→ **Work item**: Among the lines below, how many have the word "sketchnotable"? The reply is that number alone.

→ **Plain-text document sources**:
□ □ □ □ □

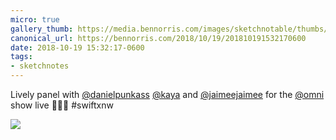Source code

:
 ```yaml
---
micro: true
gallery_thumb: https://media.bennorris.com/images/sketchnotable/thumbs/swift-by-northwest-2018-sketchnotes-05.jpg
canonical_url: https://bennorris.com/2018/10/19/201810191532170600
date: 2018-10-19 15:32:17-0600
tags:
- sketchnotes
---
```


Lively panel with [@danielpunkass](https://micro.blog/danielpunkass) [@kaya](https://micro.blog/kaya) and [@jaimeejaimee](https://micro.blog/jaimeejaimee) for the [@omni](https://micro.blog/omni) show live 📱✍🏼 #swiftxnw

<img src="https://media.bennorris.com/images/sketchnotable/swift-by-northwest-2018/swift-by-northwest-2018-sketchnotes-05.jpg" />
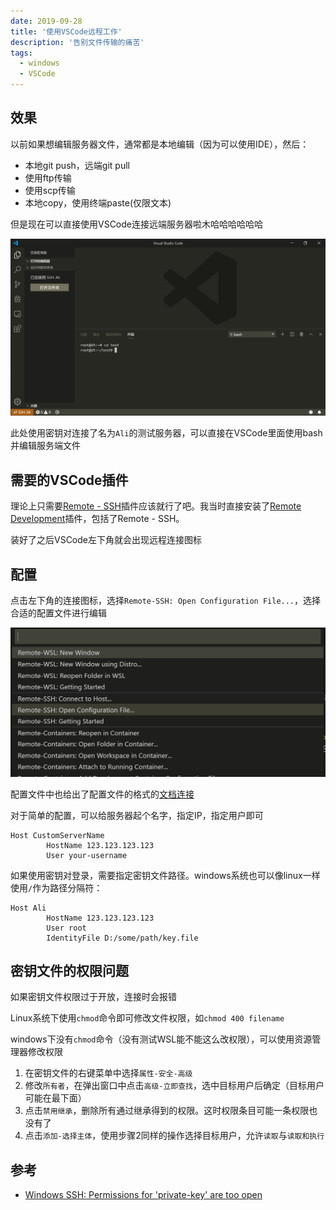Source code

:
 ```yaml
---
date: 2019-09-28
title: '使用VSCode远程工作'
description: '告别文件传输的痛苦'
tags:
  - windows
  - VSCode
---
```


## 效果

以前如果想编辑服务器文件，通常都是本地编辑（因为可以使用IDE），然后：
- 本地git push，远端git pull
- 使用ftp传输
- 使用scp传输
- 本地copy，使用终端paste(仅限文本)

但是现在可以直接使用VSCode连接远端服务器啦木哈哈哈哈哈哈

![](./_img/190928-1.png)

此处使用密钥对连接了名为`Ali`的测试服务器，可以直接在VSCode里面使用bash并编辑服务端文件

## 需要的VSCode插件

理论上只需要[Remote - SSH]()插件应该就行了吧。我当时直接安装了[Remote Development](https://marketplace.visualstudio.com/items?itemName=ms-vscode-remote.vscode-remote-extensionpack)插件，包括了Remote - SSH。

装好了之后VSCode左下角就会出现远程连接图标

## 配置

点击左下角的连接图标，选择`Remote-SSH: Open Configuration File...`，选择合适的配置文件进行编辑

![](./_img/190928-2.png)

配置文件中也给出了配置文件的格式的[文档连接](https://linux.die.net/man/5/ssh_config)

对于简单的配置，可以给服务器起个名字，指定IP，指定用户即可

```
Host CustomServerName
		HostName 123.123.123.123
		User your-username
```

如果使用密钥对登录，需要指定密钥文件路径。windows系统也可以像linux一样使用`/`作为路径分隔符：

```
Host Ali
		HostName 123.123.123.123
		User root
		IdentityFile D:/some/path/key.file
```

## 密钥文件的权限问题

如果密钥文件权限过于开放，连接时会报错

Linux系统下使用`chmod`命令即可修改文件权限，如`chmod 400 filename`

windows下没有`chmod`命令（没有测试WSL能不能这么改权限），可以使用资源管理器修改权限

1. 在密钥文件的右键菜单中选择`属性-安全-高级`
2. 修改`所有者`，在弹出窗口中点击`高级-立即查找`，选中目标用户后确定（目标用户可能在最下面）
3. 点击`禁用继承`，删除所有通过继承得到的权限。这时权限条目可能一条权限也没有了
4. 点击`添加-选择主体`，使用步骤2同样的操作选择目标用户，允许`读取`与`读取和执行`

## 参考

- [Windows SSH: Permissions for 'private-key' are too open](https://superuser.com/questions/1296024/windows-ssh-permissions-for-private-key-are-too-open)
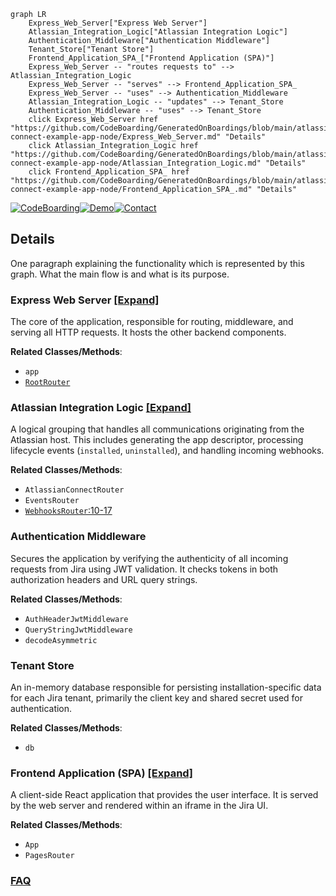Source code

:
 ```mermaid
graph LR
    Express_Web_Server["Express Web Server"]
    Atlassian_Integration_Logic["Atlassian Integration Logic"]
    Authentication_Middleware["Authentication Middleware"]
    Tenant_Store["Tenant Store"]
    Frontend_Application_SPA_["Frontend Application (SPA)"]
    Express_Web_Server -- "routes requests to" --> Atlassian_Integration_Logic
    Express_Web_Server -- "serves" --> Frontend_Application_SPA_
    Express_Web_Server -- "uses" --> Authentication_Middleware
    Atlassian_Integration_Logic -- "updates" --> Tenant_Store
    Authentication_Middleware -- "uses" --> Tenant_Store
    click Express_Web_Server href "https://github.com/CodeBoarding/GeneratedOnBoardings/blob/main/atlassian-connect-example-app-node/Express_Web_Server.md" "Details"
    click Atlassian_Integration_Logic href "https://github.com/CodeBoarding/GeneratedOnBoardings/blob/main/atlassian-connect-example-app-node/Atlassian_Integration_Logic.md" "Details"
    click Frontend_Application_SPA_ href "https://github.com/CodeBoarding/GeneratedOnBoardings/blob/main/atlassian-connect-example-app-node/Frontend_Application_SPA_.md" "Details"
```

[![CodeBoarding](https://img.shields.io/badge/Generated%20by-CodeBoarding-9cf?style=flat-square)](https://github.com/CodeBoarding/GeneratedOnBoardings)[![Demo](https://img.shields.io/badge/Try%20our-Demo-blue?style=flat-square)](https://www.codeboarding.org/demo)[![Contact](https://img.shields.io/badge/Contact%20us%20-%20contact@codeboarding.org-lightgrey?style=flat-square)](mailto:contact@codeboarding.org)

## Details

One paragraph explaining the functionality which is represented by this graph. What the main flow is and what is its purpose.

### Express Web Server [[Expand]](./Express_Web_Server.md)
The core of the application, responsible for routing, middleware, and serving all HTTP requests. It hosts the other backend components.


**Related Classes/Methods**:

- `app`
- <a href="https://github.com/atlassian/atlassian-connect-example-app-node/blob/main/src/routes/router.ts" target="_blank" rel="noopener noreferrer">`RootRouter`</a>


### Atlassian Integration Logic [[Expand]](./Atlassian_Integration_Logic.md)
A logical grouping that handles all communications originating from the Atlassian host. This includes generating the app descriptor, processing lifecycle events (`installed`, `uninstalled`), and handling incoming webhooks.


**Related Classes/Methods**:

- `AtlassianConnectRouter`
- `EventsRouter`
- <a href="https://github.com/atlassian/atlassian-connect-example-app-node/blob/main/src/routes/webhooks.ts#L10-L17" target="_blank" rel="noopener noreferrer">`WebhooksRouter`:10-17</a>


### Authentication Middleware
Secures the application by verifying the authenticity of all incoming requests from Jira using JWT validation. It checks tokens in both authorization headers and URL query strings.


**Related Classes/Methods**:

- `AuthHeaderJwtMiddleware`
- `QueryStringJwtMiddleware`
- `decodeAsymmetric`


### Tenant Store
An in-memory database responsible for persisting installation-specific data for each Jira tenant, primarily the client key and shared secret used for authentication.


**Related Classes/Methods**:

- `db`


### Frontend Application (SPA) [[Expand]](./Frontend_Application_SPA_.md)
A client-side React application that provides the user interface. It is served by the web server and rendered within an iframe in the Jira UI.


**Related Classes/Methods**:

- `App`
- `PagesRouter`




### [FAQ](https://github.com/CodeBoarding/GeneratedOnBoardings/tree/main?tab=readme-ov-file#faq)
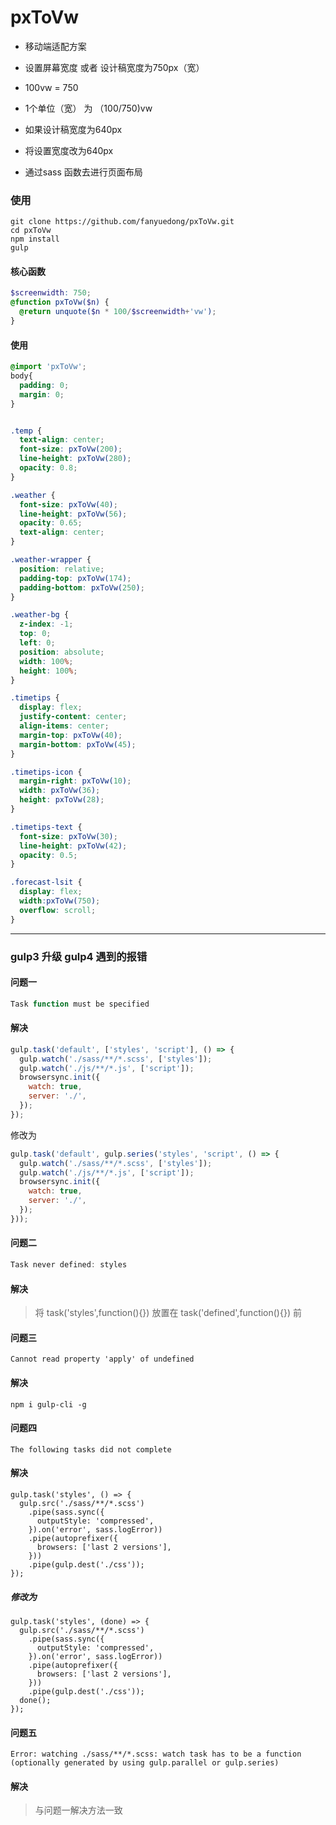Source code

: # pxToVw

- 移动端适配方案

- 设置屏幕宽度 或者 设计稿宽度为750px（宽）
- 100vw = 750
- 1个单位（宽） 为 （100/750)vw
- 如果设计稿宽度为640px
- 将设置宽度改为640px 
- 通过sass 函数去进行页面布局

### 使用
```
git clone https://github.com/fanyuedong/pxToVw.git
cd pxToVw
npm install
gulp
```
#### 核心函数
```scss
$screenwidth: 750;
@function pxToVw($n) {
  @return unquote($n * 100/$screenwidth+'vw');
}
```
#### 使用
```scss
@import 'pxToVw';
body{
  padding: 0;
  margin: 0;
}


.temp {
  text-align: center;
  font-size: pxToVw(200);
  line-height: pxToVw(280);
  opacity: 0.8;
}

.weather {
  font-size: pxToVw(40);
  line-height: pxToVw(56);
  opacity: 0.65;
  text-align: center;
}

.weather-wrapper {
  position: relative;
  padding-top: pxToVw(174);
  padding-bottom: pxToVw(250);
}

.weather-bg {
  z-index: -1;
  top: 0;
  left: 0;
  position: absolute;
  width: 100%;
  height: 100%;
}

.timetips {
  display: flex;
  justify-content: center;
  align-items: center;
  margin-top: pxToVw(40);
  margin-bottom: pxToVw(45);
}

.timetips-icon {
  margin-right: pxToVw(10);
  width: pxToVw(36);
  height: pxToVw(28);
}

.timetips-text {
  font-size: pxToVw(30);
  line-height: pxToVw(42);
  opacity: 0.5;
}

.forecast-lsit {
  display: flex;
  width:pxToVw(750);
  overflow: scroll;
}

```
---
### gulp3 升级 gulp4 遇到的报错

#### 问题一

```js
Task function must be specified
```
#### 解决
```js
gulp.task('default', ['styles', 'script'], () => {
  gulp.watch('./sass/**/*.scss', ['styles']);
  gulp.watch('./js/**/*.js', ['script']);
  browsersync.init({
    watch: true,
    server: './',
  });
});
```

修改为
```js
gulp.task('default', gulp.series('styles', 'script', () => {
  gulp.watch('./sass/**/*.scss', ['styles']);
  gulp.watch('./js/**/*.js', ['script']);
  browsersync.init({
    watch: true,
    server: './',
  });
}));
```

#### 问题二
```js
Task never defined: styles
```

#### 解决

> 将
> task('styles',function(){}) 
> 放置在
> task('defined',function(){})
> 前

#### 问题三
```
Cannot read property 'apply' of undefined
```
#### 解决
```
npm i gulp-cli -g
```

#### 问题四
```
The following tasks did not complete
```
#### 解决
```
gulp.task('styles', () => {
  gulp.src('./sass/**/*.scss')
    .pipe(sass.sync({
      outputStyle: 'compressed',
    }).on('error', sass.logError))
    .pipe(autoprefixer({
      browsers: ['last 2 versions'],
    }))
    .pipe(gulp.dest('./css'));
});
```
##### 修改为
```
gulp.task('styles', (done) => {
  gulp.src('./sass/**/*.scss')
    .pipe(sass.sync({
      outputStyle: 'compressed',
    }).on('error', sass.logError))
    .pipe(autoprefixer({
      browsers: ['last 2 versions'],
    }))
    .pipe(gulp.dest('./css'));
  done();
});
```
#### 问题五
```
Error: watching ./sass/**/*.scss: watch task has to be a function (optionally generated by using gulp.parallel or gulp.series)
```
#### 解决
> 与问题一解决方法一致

□ □ □ □ □

→ **Output for this task**: 2